- **Problem to solve**:
In the data that follows, count every line holding the string "written" and give the count alone.

[[ Data shown open ]]

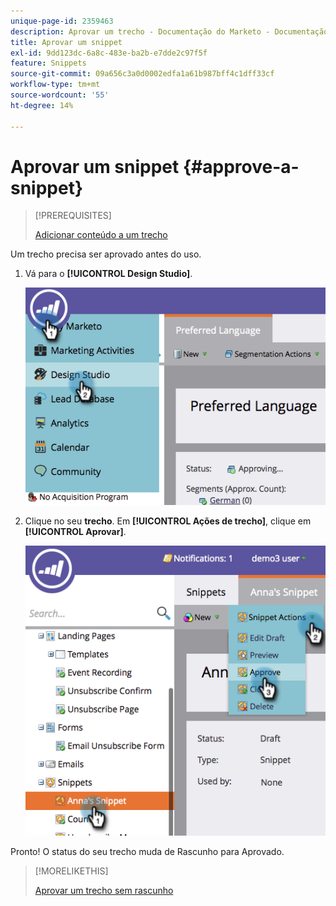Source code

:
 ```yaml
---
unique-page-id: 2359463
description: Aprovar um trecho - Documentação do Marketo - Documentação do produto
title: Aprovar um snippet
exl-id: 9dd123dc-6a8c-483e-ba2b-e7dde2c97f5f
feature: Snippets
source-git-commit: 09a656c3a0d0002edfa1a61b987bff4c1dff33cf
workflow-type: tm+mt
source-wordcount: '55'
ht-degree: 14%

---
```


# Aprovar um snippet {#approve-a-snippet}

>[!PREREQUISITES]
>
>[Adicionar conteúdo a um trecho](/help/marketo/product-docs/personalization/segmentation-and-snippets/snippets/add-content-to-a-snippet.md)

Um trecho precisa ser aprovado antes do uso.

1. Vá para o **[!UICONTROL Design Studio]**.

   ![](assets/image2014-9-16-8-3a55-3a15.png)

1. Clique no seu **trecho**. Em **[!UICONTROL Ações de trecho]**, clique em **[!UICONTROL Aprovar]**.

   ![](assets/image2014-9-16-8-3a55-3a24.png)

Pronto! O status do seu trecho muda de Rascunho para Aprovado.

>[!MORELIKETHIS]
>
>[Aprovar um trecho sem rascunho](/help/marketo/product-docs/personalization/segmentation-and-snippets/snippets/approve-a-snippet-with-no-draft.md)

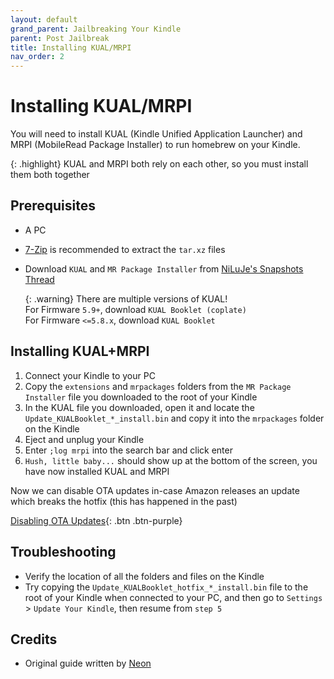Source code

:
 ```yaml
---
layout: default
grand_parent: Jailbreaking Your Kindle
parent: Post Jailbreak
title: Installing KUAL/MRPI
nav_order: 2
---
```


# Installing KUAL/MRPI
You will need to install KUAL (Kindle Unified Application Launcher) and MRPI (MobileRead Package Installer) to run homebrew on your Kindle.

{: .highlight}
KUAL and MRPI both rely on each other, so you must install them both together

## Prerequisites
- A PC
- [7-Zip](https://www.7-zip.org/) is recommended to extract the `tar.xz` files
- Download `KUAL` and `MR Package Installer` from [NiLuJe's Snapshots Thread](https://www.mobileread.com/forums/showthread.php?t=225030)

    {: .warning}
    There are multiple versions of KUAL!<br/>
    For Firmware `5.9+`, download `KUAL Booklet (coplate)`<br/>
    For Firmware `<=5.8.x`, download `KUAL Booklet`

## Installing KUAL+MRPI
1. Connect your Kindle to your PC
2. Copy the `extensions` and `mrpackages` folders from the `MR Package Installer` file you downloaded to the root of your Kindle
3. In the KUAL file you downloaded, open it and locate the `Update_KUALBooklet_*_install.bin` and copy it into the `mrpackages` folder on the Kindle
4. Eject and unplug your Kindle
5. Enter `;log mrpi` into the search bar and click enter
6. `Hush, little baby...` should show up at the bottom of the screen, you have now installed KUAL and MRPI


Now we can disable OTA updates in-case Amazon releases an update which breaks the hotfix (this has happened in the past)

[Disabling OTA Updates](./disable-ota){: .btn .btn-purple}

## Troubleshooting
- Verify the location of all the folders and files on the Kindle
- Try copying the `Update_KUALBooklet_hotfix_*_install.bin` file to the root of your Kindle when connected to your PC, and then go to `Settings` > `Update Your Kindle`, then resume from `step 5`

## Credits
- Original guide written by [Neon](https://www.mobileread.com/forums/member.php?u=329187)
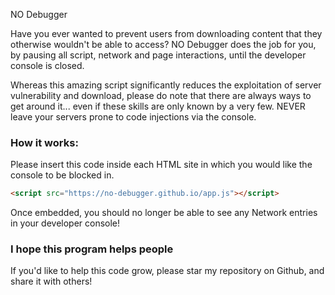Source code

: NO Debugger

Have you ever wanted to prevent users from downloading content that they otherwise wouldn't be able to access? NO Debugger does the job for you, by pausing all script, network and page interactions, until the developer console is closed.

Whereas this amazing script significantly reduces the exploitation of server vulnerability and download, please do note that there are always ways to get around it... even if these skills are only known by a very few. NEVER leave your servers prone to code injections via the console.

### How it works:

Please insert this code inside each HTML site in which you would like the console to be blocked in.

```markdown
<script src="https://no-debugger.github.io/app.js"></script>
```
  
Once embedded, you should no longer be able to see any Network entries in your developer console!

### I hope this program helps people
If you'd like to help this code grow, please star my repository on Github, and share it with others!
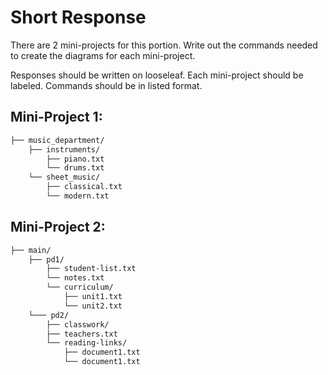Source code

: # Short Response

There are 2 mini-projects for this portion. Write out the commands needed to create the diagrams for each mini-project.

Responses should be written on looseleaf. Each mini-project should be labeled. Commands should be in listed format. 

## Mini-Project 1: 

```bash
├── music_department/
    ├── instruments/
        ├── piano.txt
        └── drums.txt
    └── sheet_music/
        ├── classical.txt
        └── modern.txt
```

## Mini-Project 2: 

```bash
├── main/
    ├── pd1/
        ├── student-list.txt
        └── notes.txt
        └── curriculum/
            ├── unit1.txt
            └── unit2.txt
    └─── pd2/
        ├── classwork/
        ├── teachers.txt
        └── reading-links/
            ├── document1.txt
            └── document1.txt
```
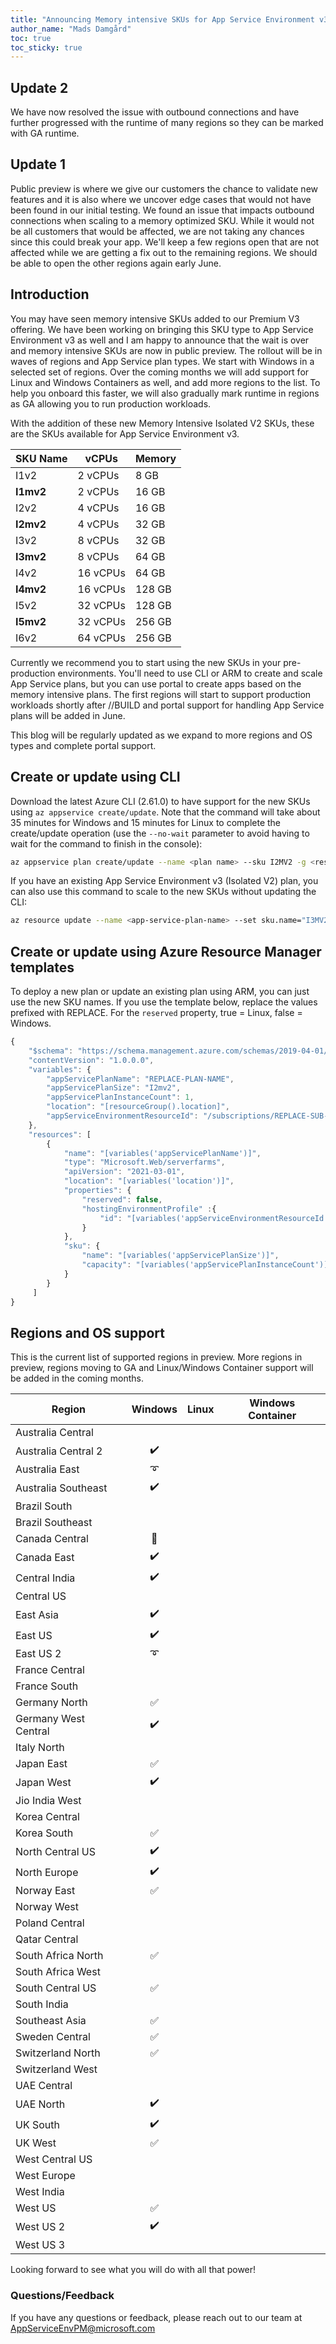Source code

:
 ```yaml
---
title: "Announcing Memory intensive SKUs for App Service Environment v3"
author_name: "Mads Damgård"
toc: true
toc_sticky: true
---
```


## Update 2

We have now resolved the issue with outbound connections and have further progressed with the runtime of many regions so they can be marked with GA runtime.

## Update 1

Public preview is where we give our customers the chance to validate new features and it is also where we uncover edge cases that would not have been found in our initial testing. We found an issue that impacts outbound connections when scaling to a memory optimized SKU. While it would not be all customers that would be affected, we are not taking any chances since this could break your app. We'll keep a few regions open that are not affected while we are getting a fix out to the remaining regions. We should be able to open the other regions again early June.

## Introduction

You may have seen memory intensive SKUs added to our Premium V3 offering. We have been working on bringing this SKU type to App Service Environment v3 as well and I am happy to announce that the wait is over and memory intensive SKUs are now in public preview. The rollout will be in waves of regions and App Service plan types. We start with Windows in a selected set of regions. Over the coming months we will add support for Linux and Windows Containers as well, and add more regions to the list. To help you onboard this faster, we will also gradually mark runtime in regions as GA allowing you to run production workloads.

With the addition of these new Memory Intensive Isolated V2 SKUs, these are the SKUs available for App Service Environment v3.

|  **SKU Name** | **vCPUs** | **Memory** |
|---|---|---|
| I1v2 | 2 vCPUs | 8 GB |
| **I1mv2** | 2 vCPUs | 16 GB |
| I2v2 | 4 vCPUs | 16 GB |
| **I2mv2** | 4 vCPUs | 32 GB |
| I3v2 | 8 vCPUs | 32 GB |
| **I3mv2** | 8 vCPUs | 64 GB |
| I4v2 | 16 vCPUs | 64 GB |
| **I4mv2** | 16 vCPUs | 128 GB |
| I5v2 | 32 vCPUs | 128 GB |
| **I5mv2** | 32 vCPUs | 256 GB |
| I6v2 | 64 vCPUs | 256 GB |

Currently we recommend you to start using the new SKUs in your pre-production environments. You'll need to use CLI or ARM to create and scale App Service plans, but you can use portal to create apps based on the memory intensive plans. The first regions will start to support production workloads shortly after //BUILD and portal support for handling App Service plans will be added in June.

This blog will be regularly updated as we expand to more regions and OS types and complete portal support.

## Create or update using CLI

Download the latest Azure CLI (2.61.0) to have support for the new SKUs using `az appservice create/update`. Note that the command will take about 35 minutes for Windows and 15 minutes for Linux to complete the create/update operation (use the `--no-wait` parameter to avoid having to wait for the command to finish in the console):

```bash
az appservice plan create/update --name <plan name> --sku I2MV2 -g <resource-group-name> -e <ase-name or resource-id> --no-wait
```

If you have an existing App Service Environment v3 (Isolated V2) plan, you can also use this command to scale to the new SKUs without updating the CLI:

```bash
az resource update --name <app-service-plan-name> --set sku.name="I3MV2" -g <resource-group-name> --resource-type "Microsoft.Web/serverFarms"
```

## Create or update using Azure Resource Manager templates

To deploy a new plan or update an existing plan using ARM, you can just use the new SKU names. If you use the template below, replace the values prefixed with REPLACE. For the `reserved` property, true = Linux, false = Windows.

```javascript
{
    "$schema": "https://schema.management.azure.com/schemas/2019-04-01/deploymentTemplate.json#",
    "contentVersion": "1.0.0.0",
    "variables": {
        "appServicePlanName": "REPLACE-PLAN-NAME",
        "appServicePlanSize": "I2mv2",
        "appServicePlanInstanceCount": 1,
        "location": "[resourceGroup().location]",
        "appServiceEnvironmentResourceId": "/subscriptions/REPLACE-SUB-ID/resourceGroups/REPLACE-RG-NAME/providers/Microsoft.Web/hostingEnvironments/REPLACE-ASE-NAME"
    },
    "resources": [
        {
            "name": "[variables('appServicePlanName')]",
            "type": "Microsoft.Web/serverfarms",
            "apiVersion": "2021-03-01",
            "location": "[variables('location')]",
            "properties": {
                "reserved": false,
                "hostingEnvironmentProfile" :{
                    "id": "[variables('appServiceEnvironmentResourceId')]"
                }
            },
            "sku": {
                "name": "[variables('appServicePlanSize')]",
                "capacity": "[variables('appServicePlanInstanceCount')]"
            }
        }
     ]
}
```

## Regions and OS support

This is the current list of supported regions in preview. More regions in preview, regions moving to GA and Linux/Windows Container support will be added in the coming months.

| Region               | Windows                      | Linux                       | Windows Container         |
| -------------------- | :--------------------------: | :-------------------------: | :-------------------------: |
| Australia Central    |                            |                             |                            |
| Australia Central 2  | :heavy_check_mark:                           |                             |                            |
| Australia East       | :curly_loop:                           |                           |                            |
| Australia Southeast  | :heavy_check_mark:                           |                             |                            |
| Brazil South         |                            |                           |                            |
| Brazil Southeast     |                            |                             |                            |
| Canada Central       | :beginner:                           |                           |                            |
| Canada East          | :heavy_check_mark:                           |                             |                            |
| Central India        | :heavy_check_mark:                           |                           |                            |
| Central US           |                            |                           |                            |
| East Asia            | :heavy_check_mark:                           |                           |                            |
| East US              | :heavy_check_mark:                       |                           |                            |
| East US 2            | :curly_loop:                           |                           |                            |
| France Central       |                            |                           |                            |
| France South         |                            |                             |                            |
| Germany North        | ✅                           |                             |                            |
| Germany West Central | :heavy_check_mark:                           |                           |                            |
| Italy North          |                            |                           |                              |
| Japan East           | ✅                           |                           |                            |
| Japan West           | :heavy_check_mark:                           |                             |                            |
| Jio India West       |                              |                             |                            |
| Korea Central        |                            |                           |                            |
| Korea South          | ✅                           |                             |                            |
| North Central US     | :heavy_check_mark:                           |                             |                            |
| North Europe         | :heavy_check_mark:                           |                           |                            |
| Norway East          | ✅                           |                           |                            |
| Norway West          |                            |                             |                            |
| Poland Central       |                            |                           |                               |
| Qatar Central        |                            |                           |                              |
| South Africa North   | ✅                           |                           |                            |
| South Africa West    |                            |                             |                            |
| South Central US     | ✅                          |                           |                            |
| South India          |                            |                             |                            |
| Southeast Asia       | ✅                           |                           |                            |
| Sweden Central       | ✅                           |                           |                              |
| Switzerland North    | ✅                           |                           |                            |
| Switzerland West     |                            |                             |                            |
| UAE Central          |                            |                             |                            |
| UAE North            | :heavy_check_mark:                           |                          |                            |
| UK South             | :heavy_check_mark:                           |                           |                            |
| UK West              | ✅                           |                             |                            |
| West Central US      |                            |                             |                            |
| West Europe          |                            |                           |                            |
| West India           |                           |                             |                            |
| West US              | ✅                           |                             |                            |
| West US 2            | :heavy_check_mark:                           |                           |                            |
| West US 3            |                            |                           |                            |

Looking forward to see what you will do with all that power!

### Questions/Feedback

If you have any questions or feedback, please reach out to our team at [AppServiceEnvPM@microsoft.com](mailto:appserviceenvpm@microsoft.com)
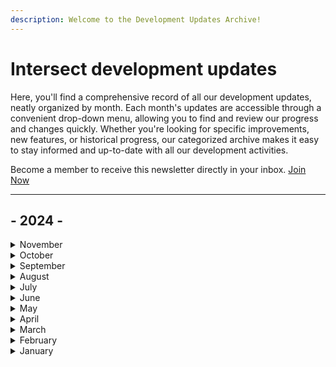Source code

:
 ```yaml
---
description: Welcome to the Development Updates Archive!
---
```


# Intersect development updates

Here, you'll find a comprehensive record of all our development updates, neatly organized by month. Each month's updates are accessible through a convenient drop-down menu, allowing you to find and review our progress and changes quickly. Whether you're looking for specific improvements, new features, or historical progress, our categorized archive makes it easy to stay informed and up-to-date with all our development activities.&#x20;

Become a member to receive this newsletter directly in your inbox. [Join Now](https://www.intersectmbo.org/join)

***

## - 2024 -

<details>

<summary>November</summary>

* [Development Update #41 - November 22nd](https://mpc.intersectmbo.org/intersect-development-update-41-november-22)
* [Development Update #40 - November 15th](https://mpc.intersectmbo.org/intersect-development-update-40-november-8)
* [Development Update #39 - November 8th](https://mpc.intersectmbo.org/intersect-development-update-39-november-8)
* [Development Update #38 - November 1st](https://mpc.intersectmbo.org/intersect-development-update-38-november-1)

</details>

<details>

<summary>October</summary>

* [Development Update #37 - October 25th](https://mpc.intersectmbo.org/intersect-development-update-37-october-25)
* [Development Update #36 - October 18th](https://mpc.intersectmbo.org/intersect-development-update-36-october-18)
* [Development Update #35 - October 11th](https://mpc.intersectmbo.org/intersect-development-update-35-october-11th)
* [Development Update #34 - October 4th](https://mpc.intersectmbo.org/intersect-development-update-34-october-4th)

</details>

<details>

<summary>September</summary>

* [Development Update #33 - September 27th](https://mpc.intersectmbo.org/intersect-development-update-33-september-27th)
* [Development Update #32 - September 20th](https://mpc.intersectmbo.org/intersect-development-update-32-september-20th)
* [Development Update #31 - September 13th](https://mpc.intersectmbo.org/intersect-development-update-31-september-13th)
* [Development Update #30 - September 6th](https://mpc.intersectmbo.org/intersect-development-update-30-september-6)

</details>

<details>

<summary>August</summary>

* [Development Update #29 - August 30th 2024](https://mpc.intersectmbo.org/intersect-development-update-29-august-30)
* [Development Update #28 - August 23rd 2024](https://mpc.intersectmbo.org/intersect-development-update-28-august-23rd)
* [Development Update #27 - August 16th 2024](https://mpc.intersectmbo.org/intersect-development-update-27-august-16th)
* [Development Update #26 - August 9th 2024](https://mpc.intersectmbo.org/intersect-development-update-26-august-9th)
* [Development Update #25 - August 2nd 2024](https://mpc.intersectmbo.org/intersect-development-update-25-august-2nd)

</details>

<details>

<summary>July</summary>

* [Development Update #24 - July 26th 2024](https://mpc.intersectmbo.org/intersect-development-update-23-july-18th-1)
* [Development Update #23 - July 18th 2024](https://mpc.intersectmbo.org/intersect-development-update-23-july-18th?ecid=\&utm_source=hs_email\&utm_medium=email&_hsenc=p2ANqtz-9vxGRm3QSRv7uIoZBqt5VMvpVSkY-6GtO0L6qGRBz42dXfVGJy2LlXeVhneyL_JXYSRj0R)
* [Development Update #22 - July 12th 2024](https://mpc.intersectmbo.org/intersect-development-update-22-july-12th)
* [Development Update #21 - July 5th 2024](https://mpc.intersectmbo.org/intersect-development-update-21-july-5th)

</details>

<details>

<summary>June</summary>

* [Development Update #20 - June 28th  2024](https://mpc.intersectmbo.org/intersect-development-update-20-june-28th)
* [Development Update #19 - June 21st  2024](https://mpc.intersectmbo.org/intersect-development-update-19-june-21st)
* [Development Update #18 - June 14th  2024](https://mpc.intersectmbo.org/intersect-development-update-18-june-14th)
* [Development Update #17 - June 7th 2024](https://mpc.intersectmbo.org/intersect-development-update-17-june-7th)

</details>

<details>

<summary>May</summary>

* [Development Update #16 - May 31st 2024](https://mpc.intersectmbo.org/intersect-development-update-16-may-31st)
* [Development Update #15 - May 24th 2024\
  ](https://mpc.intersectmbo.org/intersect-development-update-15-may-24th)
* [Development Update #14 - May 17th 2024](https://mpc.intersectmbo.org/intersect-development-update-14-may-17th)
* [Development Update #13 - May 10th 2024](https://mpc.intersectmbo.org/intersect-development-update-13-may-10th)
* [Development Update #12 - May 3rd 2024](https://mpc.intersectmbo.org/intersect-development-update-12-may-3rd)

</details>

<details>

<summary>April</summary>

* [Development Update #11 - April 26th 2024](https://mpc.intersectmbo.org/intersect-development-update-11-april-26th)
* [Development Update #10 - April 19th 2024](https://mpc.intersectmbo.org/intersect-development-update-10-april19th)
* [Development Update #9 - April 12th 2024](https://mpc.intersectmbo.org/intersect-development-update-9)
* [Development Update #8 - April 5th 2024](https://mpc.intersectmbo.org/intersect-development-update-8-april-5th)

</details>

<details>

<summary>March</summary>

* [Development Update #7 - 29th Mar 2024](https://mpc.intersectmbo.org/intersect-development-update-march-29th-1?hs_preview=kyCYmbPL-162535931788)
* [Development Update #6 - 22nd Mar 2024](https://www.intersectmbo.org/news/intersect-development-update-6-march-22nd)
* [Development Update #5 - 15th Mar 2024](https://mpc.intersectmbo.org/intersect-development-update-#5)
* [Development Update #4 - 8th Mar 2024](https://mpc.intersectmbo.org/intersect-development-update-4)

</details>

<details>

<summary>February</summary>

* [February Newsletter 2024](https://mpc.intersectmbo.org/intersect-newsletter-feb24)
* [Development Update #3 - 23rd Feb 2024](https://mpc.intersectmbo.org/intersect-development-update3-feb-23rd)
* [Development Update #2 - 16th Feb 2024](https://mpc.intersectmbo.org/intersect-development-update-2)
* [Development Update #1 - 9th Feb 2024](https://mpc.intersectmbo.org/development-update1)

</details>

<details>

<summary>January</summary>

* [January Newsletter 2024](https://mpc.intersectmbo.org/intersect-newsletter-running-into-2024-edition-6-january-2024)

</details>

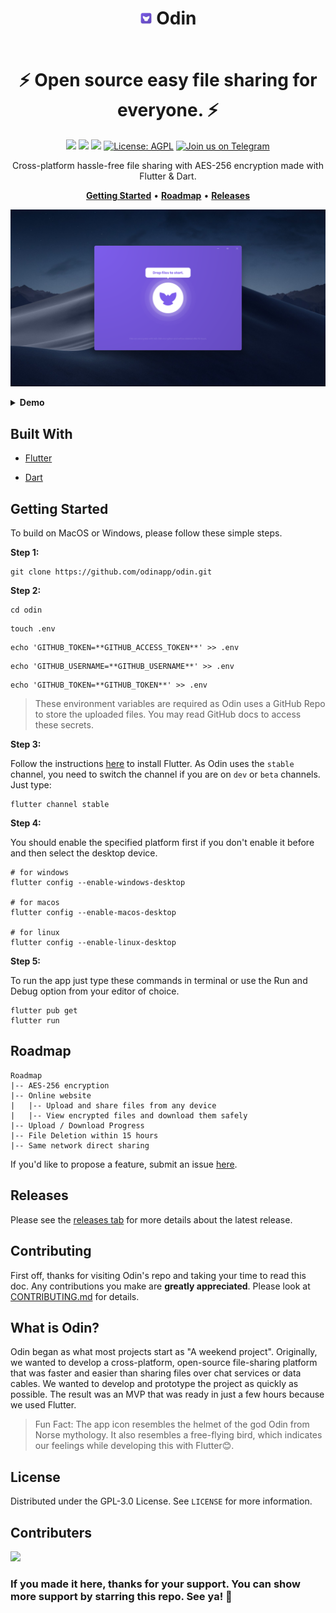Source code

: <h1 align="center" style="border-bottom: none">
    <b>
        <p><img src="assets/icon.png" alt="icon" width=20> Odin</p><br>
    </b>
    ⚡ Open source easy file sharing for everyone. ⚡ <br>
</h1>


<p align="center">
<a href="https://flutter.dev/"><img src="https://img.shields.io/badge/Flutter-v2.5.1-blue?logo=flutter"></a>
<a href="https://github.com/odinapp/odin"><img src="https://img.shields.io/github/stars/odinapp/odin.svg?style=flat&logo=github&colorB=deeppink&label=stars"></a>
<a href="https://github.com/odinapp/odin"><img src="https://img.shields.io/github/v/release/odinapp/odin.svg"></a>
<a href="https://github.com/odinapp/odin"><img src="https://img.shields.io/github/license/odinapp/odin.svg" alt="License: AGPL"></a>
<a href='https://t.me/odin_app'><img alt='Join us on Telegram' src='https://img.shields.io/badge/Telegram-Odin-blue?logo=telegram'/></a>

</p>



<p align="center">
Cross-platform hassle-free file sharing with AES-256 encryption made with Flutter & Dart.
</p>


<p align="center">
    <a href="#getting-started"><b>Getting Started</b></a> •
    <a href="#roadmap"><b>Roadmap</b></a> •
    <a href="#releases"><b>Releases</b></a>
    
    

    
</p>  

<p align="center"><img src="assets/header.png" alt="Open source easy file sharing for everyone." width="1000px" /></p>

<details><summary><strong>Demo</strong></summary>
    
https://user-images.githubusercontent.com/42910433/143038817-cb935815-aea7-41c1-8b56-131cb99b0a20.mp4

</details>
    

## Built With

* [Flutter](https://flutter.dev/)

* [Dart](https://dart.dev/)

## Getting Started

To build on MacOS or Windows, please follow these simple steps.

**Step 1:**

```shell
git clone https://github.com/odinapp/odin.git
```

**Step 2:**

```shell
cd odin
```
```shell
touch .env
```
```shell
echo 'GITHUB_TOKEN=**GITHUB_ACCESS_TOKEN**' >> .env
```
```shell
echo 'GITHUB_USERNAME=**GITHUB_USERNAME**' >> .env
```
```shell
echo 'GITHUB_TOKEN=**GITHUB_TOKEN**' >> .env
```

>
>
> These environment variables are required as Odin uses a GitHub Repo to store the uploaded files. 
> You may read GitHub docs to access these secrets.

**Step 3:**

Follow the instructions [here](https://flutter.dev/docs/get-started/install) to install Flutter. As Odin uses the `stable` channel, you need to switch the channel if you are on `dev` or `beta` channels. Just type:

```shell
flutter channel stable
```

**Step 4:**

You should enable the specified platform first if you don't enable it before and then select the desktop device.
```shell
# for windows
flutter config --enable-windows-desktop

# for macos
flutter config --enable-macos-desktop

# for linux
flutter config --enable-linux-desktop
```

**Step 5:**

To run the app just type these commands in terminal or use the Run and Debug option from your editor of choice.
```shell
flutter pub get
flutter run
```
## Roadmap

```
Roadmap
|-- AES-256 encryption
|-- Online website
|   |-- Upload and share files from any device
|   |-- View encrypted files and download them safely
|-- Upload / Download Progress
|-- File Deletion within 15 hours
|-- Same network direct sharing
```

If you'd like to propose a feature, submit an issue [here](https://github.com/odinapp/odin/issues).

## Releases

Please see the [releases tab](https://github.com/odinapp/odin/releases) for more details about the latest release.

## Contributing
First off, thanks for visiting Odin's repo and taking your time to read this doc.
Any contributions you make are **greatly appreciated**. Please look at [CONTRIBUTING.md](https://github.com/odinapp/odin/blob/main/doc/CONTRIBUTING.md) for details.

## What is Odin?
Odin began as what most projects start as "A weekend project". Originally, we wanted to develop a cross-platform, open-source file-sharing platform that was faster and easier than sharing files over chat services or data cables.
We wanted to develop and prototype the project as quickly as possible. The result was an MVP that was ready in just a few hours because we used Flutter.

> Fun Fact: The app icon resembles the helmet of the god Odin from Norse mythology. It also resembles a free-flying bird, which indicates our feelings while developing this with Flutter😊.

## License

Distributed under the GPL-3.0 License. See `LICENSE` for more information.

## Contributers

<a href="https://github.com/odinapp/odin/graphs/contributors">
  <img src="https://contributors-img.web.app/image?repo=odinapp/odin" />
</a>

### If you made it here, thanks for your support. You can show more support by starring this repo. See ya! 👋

[[ Data shown closed ]]

- **Answer to the exercise**:
2